TASK | Below are the records; copy each line in them that holds the word "mieux".

++++ GIVEN ENTRIES

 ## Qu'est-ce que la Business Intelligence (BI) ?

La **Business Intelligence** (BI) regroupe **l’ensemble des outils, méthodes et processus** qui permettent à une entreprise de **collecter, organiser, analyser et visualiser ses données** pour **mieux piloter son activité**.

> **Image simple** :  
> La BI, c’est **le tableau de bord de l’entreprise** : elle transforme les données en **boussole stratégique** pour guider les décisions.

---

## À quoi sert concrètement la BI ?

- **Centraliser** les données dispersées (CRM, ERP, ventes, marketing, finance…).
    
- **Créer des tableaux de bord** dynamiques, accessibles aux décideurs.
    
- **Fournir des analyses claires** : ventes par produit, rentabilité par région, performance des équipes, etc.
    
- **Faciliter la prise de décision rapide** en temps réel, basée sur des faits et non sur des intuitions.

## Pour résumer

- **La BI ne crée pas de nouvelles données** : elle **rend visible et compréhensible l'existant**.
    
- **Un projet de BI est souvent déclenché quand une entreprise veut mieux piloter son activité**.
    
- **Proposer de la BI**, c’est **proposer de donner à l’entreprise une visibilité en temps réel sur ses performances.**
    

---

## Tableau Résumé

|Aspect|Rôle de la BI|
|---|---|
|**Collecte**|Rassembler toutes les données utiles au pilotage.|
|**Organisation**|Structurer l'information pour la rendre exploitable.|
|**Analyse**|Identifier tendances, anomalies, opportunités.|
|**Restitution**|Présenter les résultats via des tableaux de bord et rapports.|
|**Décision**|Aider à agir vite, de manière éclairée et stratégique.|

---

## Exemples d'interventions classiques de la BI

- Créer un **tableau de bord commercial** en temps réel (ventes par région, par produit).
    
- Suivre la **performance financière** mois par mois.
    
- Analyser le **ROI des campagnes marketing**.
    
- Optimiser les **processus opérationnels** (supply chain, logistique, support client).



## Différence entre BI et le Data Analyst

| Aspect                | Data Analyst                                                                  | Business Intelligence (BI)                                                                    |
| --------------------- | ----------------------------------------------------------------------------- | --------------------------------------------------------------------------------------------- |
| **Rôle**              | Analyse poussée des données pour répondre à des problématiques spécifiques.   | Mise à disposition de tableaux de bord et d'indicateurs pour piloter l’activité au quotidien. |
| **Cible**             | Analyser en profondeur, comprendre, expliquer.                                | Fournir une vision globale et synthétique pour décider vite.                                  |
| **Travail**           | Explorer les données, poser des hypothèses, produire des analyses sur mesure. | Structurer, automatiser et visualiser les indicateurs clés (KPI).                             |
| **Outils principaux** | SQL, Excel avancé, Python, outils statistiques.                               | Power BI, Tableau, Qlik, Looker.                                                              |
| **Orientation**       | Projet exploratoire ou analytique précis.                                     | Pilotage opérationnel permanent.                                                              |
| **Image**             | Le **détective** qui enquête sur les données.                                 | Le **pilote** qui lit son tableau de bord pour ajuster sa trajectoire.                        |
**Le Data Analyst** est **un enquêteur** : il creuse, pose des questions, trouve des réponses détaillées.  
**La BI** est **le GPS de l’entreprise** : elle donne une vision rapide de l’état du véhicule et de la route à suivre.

++++++++
++++ GIVEN ENTRIES

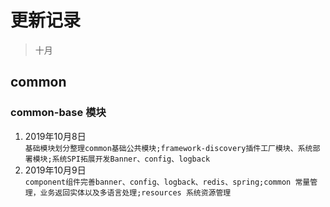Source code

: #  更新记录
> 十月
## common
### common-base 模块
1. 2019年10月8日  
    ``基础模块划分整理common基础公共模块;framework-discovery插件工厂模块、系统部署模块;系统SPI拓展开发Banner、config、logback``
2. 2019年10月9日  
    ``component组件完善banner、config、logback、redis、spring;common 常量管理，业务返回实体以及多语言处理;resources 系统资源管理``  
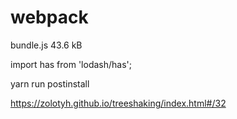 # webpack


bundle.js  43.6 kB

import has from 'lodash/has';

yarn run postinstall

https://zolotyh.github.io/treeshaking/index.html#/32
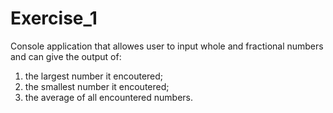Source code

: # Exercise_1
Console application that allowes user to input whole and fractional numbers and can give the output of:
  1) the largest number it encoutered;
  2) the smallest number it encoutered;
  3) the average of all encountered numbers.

++++++++
++++ GIVEN ENTRIES

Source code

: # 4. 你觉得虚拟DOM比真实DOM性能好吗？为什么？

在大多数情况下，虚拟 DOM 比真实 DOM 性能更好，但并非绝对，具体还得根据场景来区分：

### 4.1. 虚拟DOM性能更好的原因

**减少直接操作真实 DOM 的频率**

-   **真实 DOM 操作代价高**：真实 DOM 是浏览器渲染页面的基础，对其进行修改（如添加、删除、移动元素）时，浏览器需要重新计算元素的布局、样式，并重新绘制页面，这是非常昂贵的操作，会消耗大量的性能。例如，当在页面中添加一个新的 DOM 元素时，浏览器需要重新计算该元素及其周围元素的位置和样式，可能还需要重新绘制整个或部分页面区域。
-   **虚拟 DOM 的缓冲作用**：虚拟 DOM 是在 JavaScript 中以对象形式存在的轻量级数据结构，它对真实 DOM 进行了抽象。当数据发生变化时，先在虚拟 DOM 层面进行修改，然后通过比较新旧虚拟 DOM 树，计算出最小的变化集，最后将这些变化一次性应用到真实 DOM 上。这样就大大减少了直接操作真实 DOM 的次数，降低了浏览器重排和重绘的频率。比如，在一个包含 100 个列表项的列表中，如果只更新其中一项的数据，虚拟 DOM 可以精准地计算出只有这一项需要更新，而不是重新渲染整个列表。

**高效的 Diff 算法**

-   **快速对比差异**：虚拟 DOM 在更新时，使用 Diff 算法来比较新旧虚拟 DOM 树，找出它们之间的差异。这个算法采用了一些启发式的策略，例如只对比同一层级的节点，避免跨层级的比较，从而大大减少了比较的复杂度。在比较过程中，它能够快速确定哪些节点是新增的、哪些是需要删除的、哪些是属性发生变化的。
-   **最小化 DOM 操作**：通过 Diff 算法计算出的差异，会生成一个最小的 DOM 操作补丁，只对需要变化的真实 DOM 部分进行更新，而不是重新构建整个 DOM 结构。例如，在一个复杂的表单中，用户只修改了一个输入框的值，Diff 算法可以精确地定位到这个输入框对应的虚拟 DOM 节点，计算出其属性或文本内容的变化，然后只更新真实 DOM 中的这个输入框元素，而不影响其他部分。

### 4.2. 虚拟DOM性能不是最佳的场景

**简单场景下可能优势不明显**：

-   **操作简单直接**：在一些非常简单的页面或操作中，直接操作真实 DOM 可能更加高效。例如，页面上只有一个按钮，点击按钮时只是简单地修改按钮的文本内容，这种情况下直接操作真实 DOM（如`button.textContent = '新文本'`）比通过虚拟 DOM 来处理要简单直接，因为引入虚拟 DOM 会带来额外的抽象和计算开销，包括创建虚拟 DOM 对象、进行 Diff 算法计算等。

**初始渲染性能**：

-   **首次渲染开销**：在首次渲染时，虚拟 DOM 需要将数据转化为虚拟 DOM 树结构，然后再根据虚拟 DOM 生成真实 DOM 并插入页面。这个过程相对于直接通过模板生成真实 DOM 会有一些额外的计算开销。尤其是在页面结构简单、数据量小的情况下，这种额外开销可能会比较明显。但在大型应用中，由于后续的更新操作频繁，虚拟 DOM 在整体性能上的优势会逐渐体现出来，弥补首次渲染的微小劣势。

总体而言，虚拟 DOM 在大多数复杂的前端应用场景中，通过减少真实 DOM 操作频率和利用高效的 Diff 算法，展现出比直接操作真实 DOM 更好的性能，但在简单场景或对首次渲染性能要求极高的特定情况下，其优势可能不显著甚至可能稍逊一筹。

++++++++

TASK RESPONSE |
La **Business Intelligence** (BI) regroupe **l’ensemble des outils, méthodes et processus** qui permettent à une entreprise de **collecter, organiser, analyser et visualiser ses données** pour **mieux piloter son activité**.
- **Un projet de BI est souvent déclenché quand une entreprise veut mieux piloter son activité**.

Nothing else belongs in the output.